**Assignment**
Say how many lines in the entries below have the word "persons" in them, giving only the number.

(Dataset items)
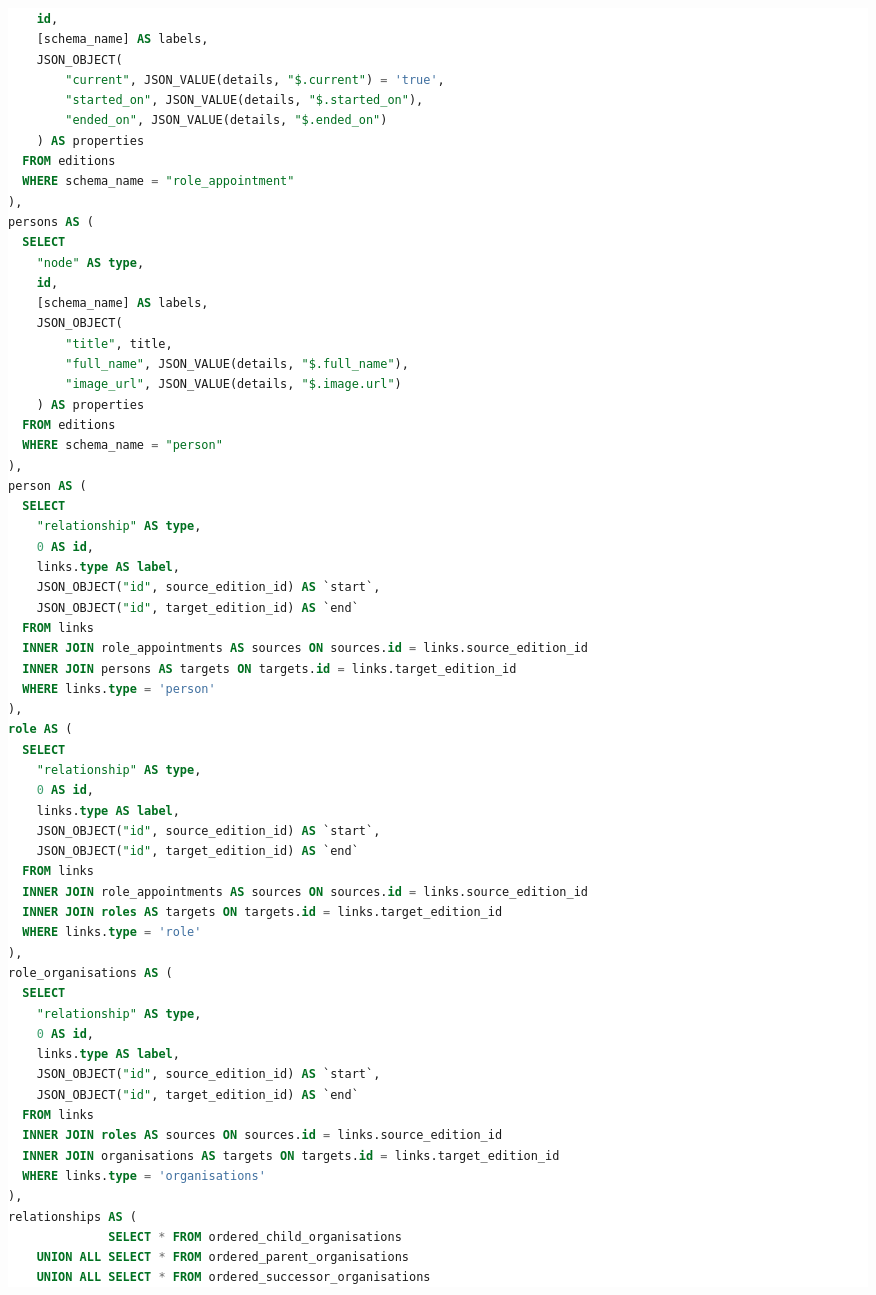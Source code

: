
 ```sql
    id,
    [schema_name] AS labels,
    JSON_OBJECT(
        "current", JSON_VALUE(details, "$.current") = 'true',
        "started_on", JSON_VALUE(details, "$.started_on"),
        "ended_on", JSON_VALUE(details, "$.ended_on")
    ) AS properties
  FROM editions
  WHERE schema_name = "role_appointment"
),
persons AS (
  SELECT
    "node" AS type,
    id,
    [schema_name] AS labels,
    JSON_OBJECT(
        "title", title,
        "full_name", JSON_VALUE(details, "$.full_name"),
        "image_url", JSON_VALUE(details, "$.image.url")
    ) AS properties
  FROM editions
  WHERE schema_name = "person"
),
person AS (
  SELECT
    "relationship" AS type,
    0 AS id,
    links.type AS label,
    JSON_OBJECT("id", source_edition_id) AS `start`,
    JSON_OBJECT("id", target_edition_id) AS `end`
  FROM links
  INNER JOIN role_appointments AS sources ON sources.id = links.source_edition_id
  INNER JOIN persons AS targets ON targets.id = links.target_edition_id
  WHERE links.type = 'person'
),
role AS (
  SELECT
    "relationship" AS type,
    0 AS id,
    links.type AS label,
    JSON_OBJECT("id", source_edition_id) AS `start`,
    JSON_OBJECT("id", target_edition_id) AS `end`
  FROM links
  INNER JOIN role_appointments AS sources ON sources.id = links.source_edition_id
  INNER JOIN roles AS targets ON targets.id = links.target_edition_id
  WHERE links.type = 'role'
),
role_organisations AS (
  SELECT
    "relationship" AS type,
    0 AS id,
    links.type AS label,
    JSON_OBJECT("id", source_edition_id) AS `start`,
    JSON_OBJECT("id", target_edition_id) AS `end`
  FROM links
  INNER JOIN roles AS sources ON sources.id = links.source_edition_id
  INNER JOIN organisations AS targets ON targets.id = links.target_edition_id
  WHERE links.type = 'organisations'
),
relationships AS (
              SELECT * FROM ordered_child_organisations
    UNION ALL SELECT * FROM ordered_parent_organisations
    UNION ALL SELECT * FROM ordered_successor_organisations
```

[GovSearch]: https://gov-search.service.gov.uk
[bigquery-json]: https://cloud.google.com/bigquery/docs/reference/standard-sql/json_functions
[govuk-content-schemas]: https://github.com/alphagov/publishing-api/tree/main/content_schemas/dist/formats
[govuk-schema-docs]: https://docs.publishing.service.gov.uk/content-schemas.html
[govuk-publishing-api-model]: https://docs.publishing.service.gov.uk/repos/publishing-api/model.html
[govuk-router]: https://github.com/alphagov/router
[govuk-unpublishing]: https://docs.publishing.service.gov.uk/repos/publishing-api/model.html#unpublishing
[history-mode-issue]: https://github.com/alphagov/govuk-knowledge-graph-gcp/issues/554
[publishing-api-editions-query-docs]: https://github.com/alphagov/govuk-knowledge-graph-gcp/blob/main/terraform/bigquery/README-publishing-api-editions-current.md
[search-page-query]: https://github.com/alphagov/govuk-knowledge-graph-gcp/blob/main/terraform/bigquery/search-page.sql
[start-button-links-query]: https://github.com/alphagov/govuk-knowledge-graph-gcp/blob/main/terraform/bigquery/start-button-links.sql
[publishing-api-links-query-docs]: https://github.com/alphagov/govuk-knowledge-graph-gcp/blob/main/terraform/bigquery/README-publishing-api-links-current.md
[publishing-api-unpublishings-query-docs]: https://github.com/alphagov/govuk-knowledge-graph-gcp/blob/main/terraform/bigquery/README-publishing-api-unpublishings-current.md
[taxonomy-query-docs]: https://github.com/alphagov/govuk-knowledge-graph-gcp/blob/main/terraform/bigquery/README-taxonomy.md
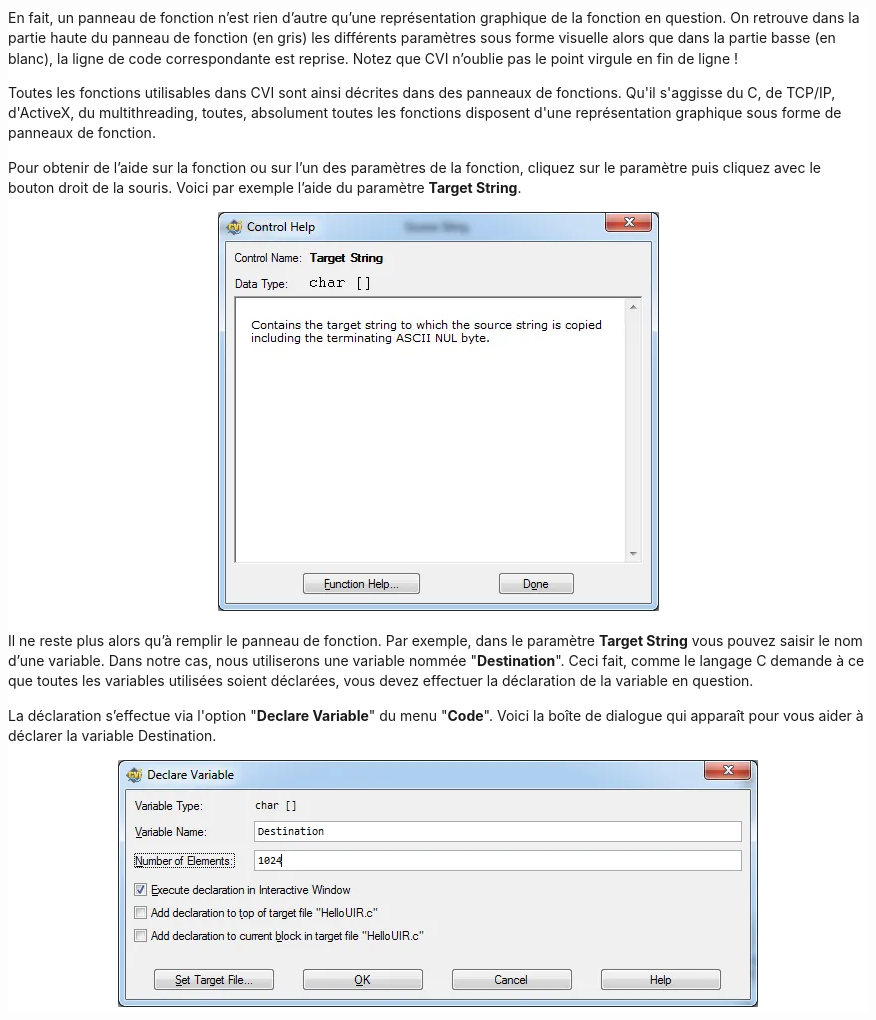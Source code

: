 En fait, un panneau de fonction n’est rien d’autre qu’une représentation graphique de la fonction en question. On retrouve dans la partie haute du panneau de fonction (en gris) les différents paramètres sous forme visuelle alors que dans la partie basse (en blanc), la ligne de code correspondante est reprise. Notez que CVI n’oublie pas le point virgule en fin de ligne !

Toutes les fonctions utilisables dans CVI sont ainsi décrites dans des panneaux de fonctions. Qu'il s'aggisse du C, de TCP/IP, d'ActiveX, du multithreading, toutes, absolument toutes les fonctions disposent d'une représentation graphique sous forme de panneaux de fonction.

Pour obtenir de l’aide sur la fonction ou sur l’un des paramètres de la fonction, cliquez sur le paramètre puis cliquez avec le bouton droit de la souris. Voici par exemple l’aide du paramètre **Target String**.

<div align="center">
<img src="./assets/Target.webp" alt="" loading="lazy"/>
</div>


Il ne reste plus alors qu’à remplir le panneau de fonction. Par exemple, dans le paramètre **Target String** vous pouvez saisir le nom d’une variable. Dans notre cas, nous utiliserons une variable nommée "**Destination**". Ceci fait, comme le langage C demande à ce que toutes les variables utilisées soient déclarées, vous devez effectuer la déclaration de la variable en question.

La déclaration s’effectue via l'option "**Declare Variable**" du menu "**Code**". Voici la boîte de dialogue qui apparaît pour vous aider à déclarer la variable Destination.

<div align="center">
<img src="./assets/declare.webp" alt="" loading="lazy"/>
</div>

**Exercise response**
2